Desde Berlín, Yersin se traslada a la ciudad alemana de Jena. Compra al reputado fabricante Carl Zeiss un microscopio perfeccionado del que nunca se separará, un microscopio que le acompañará en su equipaje durante su vuelta al mundo y con el que identificará al bacilo de la peste. Carl Zeiss es una especie de Spinoza y para uno y otro pulir lentes fue una actividad propicia a la reflexión y la utopía. Baruch Spinoza también era judío, dice Sternberg. Ahí están los dos estudiantes de nuevo en Marburgo, encorvados por turnos sobre el ocular recién estrenado, jugando con el tornillo de enfoque sobre un ala de libélula. Yersin también ha visto la violencia antisemita, los escaparates rotos, los puñetazos. En la charla de los dos estudiantes tal vez se cuele la palabra peste.
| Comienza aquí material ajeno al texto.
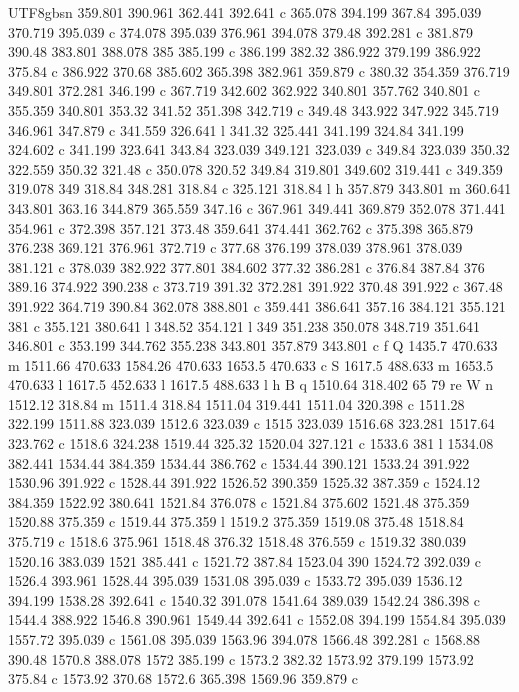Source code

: \documentclass[11pt,a4paper,oneside]{report}
\begin{document}
\begin{CJK*}{UTF8}{gbsn}
{359.801 390.961 362.441 392.641 c 365.078 394.199 367.84 395.039 370.719 395.039 c 374.078 395.039
376.961 394.078 379.48 392.281 c 381.879 390.48 383.801 388.078 385 385.199 c 386.199 382.32 386.922
379.199 386.922 375.84 c 386.922 370.68 385.602 365.398 382.961 359.879 c 380.32 354.359 376.719 349.801
372.281 346.199 c 367.719 342.602 362.922 340.801 357.762 340.801 c 355.359 340.801 353.32 341.52 351.398
342.719 c 349.48 343.922 347.922 345.719 346.961 347.879 c 341.559 326.641 l 341.32 325.441 341.199
324.84 341.199 324.602 c 341.199 323.641 343.84 323.039 349.121 323.039 c 349.84 323.039 350.32 322.559
350.32 321.48 c 350.078 320.52 349.84 319.801 349.602 319.441 c 349.359 319.078 349 318.84 348.281 318.84
c 325.121 318.84 l h 357.879 343.801 m 360.641 343.801 363.16 344.879 365.559 347.16 c 367.961 349.441
369.879 352.078 371.441 354.961 c 372.398 357.121 373.48 359.641 374.441 362.762 c 375.398 365.879
376.238 369.121 376.961 372.719 c 377.68 376.199 378.039 378.961 378.039 381.121 c 378.039 382.922
377.801 384.602 377.32 386.281 c 376.84 387.84 376 389.16 374.922 390.238 c 373.719 391.32 372.281
391.922 370.48 391.922 c 367.48 391.922 364.719 390.84 362.078 388.801 c 359.441 386.641 357.16 384.121
355.121 381 c 355.121 380.641 l 348.52 354.121 l 349 351.238 350.078 348.719 351.641 346.801 c 353.199
344.762 355.238 343.801 357.879 343.801 c f Q 1435.7 470.633 m 1511.66 470.633 1584.26 470.633 1653.5
470.633 c S 1617.5 488.633 m 1653.5 470.633 l 1617.5 452.633 l 1617.5 488.633 l h B q 1510.64 318.402 65
79 re W n 1512.12 318.84 m 1511.4 318.84 1511.04 319.441 1511.04 320.398 c 1511.28 322.199 1511.88
323.039 1512.6 323.039 c 1515 323.039 1516.68 323.281 1517.64 323.762 c 1518.6 324.238 1519.44 325.32
1520.04 327.121 c 1533.6 381 l 1534.08 382.441 1534.44 384.359 1534.44 386.762 c 1534.44 390.121 1533.24
391.922 1530.96 391.922 c 1528.44 391.922 1526.52 390.359 1525.32 387.359 c 1524.12 384.359 1522.92
380.641 1521.84 376.078 c 1521.84 375.602 1521.48 375.359 1520.88 375.359 c 1519.44 375.359 l 1519.2
375.359 1519.08 375.48 1518.84 375.719 c 1518.6 375.961 1518.48 376.32 1518.48 376.559 c 1519.32 380.039
1520.16 383.039 1521 385.441 c 1521.72 387.84 1523.04 390 1524.72 392.039 c 1526.4 393.961 1528.44
395.039 1531.08 395.039 c 1533.72 395.039 1536.12 394.199 1538.28 392.641 c 1540.32 391.078 1541.64
389.039 1542.24 386.398 c 1544.4 388.922 1546.8 390.961 1549.44 392.641 c 1552.08 394.199 1554.84 395.039
1557.72 395.039 c 1561.08 395.039 1563.96 394.078 1566.48 392.281 c 1568.88 390.48 1570.8 388.078 1572
385.199 c 1573.2 382.32 1573.92 379.199 1573.92 375.84 c 1573.92 370.68 1572.6 365.398 1569.96 359.879 c
}
\end{CJK*}
\end{document}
Frecuentemente, siempre que no se haya contraído ni una ni otra, se confunde la peste con la lepra. Durante la gran peste de la Edad Media, la peste negra, fueron veinticinco los millones de muertos que contabilizar por la demografía. La mitad de la población europea diezmada. Ninguna guerra había causado todavía semejante hecatombe. La dimensión de la plaga fue metafísica, expresión de la ira divina, del Castigo. Los suizos no siempre han sido inofensivos zelotes de la tolerancia y la moderación. Cinco siglos atrás, los vecinos de Villeneuve, a orillas del lago, quemaron vivos a los judíos acusados de haber envenenado los pozos para propagar la epidemia. Cinco siglos después, si el oscurantismo ha retrocedido, el odio sigue siendo el mismo. Tampoco se sabe nada más sobre la peste, sobre el modo en que llega, mata y desaparece. Tal vez un día. Los dos estudiantes tienen fe en la ciencia, en el Progreso. Curar la peste sería matar dos pájaros de un tiro, dice Sternberg. Yersin le anuncia su partida hacia Francia.

El año siguiente proseguirá sus estudios en París. En este año del Congreso de Berlín, mientras Arthur Rimbaud gasta las piernas sobre la rocalla de los desiertos tras el culo de los camellos, Louis Pasteur salva al niño Joseph Meister. Curar la rabia con una vacuna es abrir una puerta. Muy pronto no se tratará de elegir entre peste y cólera, sino de curarlas. Yersin tiene la ventaja de ser bilingüe. Si Sternberg lo fuera, cuánto dudaría. París o Berlín, como elegir entre Caribdis y Escila. Tiene bastante de pesimista lúcido, este Sternberg, si es que eso no es un pleonasmo. Diez años más tarde, al inicio del caso Dreyfus, no se verá el nombre de Yersin al pie de ninguna petición. Lo cierto es que todos esos horrores de Europa muy pronto le despiertan a uno la atracción por las antípodas. En el momento del proceso contra el capitán Dreyfus, Yersin está en Nha Trang o en Hong Kong.